Problem requirements: Repeat the listing exactly. Any picture in it should be left out of the copy.

┄┄┄┄┄┄

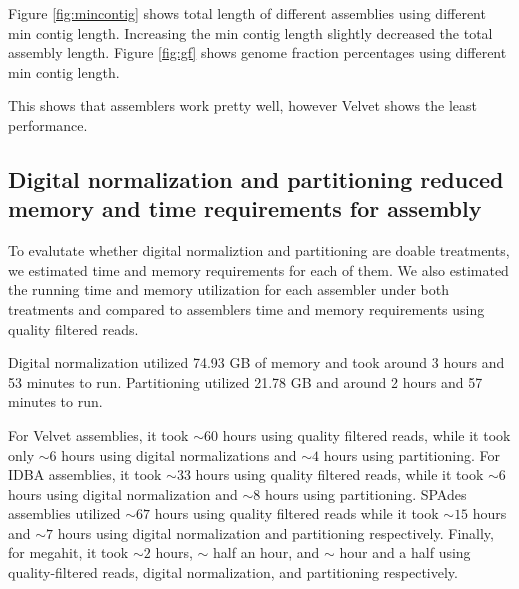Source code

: Figure \ref{fig:mincontig} shows total length of different assemblies using different min contig length. Increasing the min contig length slightly decreased the total assembly length. 
Figure \ref{fig:gf} shows genome fraction percentages using different min contig length. 


This shows that assemblers work pretty well, however Velvet shows the least performance. 
\subsection*{Digital normalization and partitioning reduced memory and time requirements for assembly}

To evalutate whether digital normaliztion and partitioning are doable treatments, we estimated time and memory requirements for each of them. We also estimated the running time and memory utilization for each assembler under both treatments and compared to assemblers time and memory requirements using quality filtered reads.  

Digital normalization utilized 74.93  GB of memory and took  around 3 hours and 53 minutes to run. Partitioning utilized 21.78 GB and around 2 hours  and 57 minutes to run.

For Velvet assemblies, it  took $\sim 60$ hours using quality filtered reads, while it took only  $\sim 6$ hours using digital normalizations and  $\sim 4$ hours using partitioning.  For IDBA assemblies, it took $\sim 33$ hours using quality filtered reads, while it took $\sim 6$ hours using digital normalization and $\sim 8$ hours using partitioning. SPAdes assemblies utilized $\sim 67$ hours using quality filtered reads  while it took $\sim15$ hours and $\sim 7$ hours using digital normalization and partitioning respectively. Finally, for megahit, it  took $\sim 2$ hours, $\sim$ half an hour, and $\sim$ hour and a half using quality-filtered reads, digital normalization, and partitioning respectively. 
 
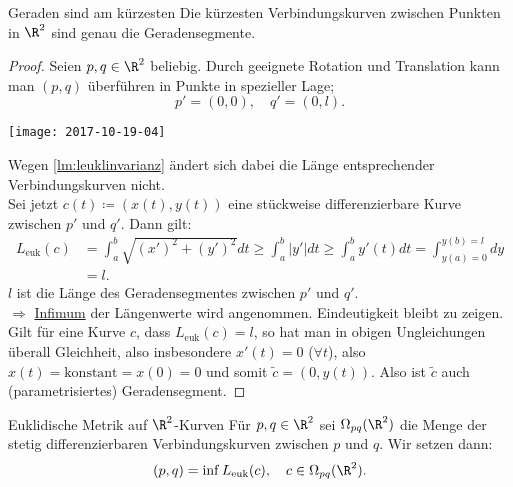 \begin{lemma}{Geraden sind am kürzesten}
  \label{lemma:geradenkurz}
  Die kürzesten Verbindungskurven zwischen Punkten in $ \R^2 $ sind genau die Geradensegmente. \\
  \begin{proof}
    Seien $ p, q \in \R^2 $ beliebig. Durch geeignete Rotation und Translation kann man $ (p,q) $ überführen in Punkte in spezieller Lage;
    \begin{equation*}
      p' = (0,0), \quad q' = (0,l)\text{.}
    \end{equation*}
    \begin{marginfigure}
      \texttt{[image: 2017-10-19-04]}
      \caption{Verschiebung von $ p $ und $ q $ auf $ p' $ und $ q' $.}
    \end{marginfigure}
    Wegen \autoref{lm:leuklinvarianz} ändert sich dabei die Länge entsprechender Verbindungskurven nicht. \\
    Sei jetzt $ c(t) \coloneqq (x(t),y(t)) $ eine stückweise differenzierbare Kurve zwischen $ p' $ und $ q' $. Dann gilt:
    \begin{align*}
      L_\text{euk}(c) &= \int_a^b\sqrt{(x')^2+(y')^2}dt \geq \int_a^b\vert y' \vert dt \geq \int_a^by'(t)dt = \int_{y(a) = 0}^{y(b) = l} dy \\
       &= l\text{.}
    \end{align*}
    $ l $ ist die Länge des Geradensegmentes zwischen $ p' $ und $ q' $. \\
    $ \Rightarrow $ \underline{Infimum} der Längenwerte wird angenommen. Eindeutigkeit bleibt zu zeigen. \\
    Gilt für eine Kurve $ c $, dass $ L_\text{euk}(c) = l $, so hat man in obigen Ungleichungen überall Gleichheit, also insbesondere $ x'(t) = 0 $ ($ \forall t $), also $ x(t) = \text{konstant} = x(0) = 0 $ und somit $ \widetilde{c} = (0,y(t)) $. Also ist $ \widetilde{c} $ auch (parametrisiertes) Geradensegment.
  \end{proof}
\end{lemma}

\begin{definition}{Euklidische Metrik auf $ \R^2 $-Kurven}
  Für $ p,q \in \R^2 $ sei $ \Omega_{pq}(\R^2) $ die Menge der stetig differenzierbaren Verbindungskurven zwischen $ p $ und $ q $. Wir setzen dann:
  \begin{equation*}
    (p,q) = \inf L_\text{euk}(c), \quad c \in \Omega_{pq}(\R^2)\text{.}
  \end{equation*}
\end{definition}

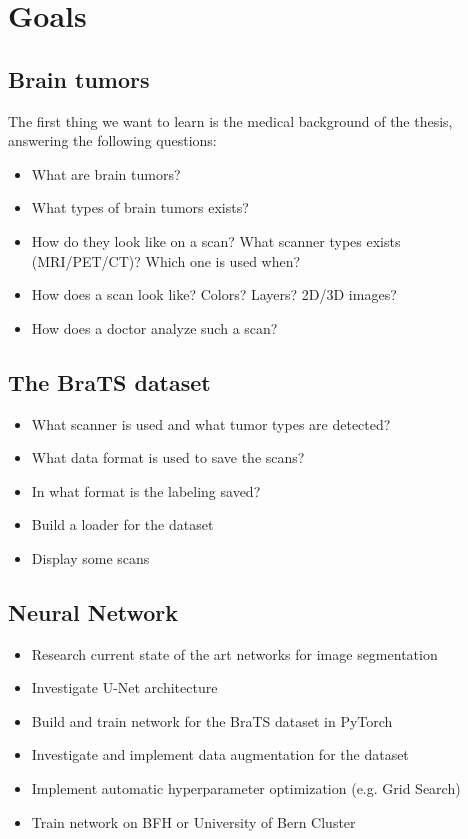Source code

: \chapter{Goals}

\section{Brain tumors}
The first thing we want to learn is the medical background of the thesis, answering the following questions:
\begin{itemize}
    \item What are brain tumors?
    \item What types of brain tumors exists?
    \item How do they look like on a scan? What scanner types exists (MRI/PET/CT)? Which one is used when?
    \item How does a scan look like? Colors? Layers? 2D/3D images?
    \item How does a doctor analyze such a scan?
\end{itemize}

\section{The BraTS dataset}
\begin{itemize}
    \item What scanner is used and what tumor types are detected?
    \item What data format is used to save the scans?
    \item In what format is the labeling saved?
    \item Build a loader for the dataset
    \item Display some scans
\end{itemize}

\section{Neural Network}

\begin{itemize}
    \item Research current state of the art networks for image segmentation
    \item Investigate U-Net architecture
    \item Build and train network for the BraTS dataset in PyTorch
    \item Investigate and implement data augmentation for the dataset
    \item Implement automatic hyperparameter optimization (e.g. Grid Search)
    \item Train network on BFH or University of Bern Cluster
\end{itemize}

┄┄┄┄┄┄

Result for this task:
Source code

: Figure \ref{fig:mincontig} shows total length of different assemblies using different min contig length. Increasing the min contig length slightly decreased the total assembly length. 
Figure \ref{fig:gf} shows genome fraction percentages using different min contig length. 


This shows that assemblers work pretty well, however Velvet shows the least performance. 
\subsection*{Digital normalization and partitioning reduced memory and time requirements for assembly}

To evalutate whether digital normaliztion and partitioning are doable treatments, we estimated time and memory requirements for each of them. We also estimated the running time and memory utilization for each assembler under both treatments and compared to assemblers time and memory requirements using quality filtered reads.  

Digital normalization utilized 74.93  GB of memory and took  around 3 hours and 53 minutes to run. Partitioning utilized 21.78 GB and around 2 hours  and 57 minutes to run.

For Velvet assemblies, it  took $\sim 60$ hours using quality filtered reads, while it took only  $\sim 6$ hours using digital normalizations and  $\sim 4$ hours using partitioning.  For IDBA assemblies, it took $\sim 33$ hours using quality filtered reads, while it took $\sim 6$ hours using digital normalization and $\sim 8$ hours using partitioning. SPAdes assemblies utilized $\sim 67$ hours using quality filtered reads  while it took $\sim15$ hours and $\sim 7$ hours using digital normalization and partitioning respectively. Finally, for megahit, it  took $\sim 2$ hours, $\sim$ half an hour, and $\sim$ hour and a half using quality-filtered reads, digital normalization, and partitioning respectively. 
 
 \begin{lemma}{Geraden sind am kürzesten}
  \label{lemma:geradenkurz}
  Die kürzesten Verbindungskurven zwischen Punkten in $ \R^2 $ sind genau die Geradensegmente. \\
  \begin{proof}
    Seien $ p, q \in \R^2 $ beliebig. Durch geeignete Rotation und Translation kann man $ (p,q) $ überführen in Punkte in spezieller Lage;
    \begin{equation*}
      p' = (0,0), \quad q' = (0,l)\text{.}
    \end{equation*}
    \begin{marginfigure}
      \texttt{[image: 2017-10-19-04]}
      \caption{Verschiebung von $ p $ und $ q $ auf $ p' $ und $ q' $.}
    \end{marginfigure}
    Wegen \autoref{lm:leuklinvarianz} ändert sich dabei die Länge entsprechender Verbindungskurven nicht. \\
    Sei jetzt $ c(t) \coloneqq (x(t),y(t)) $ eine stückweise differenzierbare Kurve zwischen $ p' $ und $ q' $. Dann gilt:
    \begin{align*}
      L_\text{euk}(c) &= \int_a^b\sqrt{(x')^2+(y')^2}dt \geq \int_a^b\vert y' \vert dt \geq \int_a^by'(t)dt = \int_{y(a) = 0}^{y(b) = l} dy \\
       &= l\text{.}
    \end{align*}
    $ l $ ist die Länge des Geradensegmentes zwischen $ p' $ und $ q' $. \\
    $ \Rightarrow $ \underline{Infimum} der Längenwerte wird angenommen. Eindeutigkeit bleibt zu zeigen. \\
    Gilt für eine Kurve $ c $, dass $ L_\text{euk}(c) = l $, so hat man in obigen Ungleichungen überall Gleichheit, also insbesondere $ x'(t) = 0 $ ($ \forall t $), also $ x(t) = \text{konstant} = x(0) = 0 $ und somit $ \widetilde{c} = (0,y(t)) $. Also ist $ \widetilde{c} $ auch (parametrisiertes) Geradensegment.
  \end{proof}
\end{lemma}

\begin{definition}{Euklidische Metrik auf $ \R^2 $-Kurven}
  Für $ p,q \in \R^2 $ sei $ \Omega_{pq}(\R^2) $ die Menge der stetig differenzierbaren Verbindungskurven zwischen $ p $ und $ q $. Wir setzen dann:
  \begin{equation*}
    (p,q) = \inf L_\text{euk}(c), \quad c \in \Omega_{pq}(\R^2)\text{.}
  \end{equation*}
\end{definition}

Source code

: \chapter{Goals}

\section{Brain tumors}
The first thing we want to learn is the medical background of the thesis, answering the following questions:
\begin{itemize}
    \item What are brain tumors?
    \item What types of brain tumors exists?
    \item How do they look like on a scan? What scanner types exists (MRI/PET/CT)? Which one is used when?
    \item How does a scan look like? Colors? Layers? 2D/3D images?
    \item How does a doctor analyze such a scan?
\end{itemize}

\section{The BraTS dataset}
\begin{itemize}
    \item What scanner is used and what tumor types are detected?
    \item What data format is used to save the scans?
    \item In what format is the labeling saved?
    \item Build a loader for the dataset
    \item Display some scans
\end{itemize}

\section{Neural Network}

\begin{itemize}
    \item Research current state of the art networks for image segmentation
    \item Investigate U-Net architecture
    \item Build and train network for the BraTS dataset in PyTorch
    \item Investigate and implement data augmentation for the dataset
    \item Implement automatic hyperparameter optimization (e.g. Grid Search)
    \item Train network on BFH or University of Bern Cluster
\end{itemize}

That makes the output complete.